▸ **SOURCE MATERIAL**
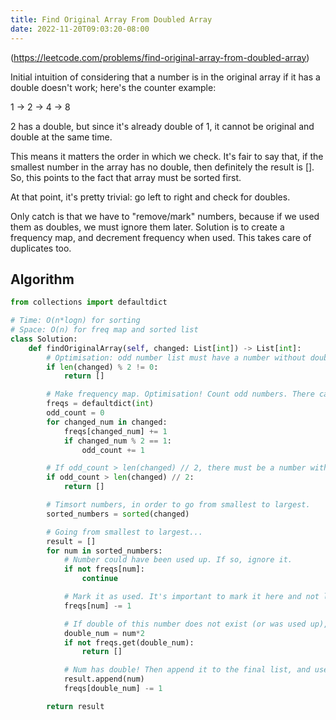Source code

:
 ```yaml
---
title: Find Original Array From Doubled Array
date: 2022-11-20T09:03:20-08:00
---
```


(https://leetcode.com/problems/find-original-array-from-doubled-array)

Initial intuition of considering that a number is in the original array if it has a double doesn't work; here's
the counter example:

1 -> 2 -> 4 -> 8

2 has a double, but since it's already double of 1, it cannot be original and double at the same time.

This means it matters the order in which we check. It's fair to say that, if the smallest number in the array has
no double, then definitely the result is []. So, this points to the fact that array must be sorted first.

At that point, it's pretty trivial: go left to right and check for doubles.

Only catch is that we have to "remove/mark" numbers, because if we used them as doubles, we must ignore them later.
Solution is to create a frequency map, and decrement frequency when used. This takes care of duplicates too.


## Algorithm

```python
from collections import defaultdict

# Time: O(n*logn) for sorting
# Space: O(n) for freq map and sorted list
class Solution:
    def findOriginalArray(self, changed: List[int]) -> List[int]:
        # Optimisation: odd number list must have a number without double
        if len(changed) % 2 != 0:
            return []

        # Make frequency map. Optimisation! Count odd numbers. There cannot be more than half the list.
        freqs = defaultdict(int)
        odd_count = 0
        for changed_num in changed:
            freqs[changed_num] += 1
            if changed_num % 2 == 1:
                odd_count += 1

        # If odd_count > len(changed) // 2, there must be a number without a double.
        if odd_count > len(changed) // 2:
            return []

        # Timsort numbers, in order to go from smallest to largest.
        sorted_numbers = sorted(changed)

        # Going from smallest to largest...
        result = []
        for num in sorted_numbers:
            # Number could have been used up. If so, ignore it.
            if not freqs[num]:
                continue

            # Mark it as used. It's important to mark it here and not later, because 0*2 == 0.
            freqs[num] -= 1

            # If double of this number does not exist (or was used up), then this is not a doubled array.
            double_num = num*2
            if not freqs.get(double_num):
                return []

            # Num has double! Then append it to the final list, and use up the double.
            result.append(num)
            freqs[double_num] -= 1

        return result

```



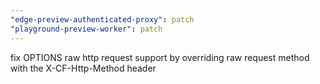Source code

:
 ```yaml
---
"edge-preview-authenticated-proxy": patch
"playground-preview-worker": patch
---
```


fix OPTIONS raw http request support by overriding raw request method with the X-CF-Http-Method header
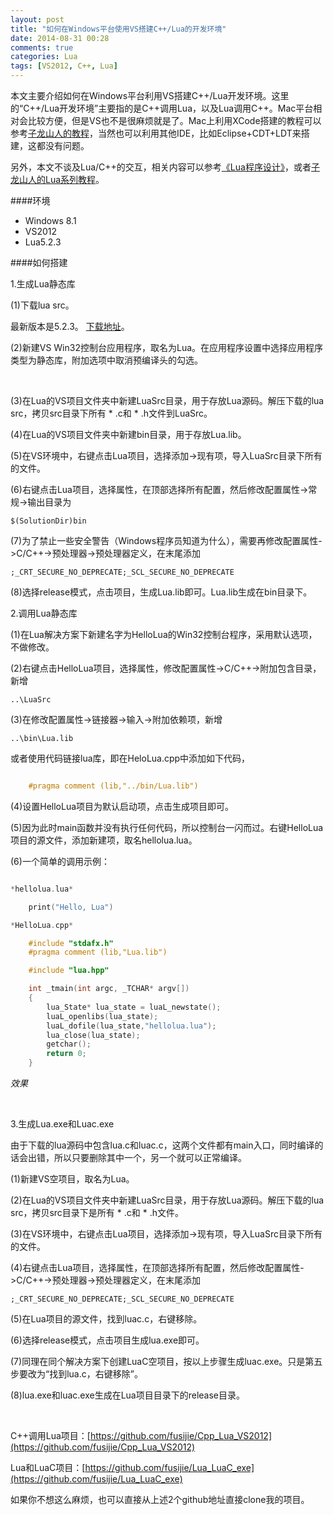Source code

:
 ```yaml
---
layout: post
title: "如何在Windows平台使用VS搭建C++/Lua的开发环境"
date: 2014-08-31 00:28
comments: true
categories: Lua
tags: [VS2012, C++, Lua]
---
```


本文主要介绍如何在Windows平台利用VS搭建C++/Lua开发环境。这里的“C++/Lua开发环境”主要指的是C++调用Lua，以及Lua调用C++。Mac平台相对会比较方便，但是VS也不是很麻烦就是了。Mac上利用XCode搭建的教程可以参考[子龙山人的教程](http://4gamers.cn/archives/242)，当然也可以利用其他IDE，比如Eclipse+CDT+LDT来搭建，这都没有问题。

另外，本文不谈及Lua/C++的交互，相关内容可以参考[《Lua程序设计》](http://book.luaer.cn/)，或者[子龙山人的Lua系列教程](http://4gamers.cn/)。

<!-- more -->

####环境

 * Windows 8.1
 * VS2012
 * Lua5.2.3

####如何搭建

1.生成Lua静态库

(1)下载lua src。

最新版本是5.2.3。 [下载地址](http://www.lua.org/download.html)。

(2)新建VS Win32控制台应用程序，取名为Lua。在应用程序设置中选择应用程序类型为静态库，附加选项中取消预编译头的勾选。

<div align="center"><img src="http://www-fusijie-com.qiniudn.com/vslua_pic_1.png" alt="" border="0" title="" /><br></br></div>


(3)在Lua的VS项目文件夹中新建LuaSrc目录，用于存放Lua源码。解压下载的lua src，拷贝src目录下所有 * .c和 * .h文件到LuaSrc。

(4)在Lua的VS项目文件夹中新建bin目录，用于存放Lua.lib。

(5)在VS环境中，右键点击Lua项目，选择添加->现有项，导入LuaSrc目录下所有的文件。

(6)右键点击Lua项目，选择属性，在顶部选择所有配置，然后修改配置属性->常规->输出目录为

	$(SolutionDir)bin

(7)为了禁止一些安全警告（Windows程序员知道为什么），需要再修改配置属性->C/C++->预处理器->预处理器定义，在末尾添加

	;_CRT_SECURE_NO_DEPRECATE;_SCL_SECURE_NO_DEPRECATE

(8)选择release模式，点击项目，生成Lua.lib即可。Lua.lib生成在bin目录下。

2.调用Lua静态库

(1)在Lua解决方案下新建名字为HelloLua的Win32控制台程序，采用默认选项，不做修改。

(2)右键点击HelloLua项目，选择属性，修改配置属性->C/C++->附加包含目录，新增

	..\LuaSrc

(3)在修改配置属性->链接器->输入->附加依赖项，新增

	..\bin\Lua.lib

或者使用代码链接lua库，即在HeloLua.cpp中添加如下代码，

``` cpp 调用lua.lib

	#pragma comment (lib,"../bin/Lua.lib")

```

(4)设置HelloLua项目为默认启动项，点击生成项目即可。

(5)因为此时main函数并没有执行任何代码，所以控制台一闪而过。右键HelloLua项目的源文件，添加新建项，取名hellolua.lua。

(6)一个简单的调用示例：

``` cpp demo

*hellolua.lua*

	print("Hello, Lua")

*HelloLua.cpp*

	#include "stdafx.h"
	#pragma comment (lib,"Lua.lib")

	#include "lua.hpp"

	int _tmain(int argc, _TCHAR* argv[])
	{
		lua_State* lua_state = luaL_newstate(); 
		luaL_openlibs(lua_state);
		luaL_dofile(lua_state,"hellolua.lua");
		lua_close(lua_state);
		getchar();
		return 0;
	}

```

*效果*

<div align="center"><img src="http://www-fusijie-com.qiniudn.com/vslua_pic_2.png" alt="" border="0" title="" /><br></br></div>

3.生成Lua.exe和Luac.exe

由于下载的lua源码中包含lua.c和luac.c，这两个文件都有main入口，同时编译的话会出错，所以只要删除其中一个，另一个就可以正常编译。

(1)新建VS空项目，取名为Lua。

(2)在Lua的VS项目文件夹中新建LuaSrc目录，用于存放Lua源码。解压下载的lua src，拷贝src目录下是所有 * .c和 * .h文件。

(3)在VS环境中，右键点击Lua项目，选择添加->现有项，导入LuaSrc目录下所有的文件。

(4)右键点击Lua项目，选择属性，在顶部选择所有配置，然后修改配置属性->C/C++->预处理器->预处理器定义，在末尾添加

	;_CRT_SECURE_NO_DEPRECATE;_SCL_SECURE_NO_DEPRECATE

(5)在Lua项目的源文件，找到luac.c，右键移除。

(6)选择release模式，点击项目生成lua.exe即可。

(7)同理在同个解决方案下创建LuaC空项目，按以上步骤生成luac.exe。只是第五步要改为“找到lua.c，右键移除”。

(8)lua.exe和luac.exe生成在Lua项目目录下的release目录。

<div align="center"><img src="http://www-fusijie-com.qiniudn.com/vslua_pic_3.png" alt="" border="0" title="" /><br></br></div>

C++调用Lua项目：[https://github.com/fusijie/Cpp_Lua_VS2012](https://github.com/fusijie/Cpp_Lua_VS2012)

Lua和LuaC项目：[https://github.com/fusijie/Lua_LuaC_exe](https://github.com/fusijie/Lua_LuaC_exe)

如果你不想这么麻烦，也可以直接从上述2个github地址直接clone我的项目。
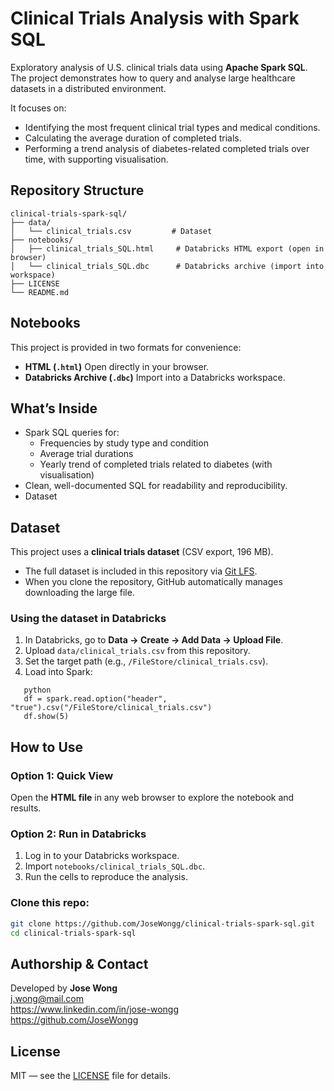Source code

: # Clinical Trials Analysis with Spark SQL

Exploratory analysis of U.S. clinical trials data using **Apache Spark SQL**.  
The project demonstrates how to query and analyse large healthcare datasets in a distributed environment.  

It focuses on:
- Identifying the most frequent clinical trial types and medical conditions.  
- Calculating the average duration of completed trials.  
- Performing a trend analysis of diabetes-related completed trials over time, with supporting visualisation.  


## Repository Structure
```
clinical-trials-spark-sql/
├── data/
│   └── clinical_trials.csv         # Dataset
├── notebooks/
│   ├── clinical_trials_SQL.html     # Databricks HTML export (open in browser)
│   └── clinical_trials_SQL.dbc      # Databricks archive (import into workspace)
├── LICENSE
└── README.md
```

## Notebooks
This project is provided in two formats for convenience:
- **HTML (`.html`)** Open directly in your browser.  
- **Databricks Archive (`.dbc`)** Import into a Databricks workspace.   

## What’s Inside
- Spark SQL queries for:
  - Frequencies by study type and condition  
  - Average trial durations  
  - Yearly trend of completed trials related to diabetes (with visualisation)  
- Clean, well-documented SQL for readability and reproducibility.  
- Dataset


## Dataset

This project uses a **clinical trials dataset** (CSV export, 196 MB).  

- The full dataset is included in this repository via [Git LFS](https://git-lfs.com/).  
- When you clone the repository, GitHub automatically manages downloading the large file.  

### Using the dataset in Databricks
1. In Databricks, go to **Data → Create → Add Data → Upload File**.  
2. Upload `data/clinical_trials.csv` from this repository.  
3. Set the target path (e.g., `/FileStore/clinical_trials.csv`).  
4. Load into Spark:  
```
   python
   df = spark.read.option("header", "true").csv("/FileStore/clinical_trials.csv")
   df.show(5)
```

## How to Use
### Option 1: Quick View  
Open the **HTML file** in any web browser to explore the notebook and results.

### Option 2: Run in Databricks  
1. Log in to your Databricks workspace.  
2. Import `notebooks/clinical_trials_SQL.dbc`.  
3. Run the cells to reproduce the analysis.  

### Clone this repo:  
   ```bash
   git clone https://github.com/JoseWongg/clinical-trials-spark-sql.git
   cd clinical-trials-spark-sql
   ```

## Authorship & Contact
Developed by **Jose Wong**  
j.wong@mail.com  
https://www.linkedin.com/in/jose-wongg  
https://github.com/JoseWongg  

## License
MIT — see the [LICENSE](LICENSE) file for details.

▸ **WHAT THE TASK ASKS**
List each line in the listing that contains the string "doubles".

▸ **TASK SOLUTION**
At that point, it's pretty trivial: go left to right and check for doubles.
Only catch is that we have to "remove/mark" numbers, because if we used them as doubles, we must ignore them later.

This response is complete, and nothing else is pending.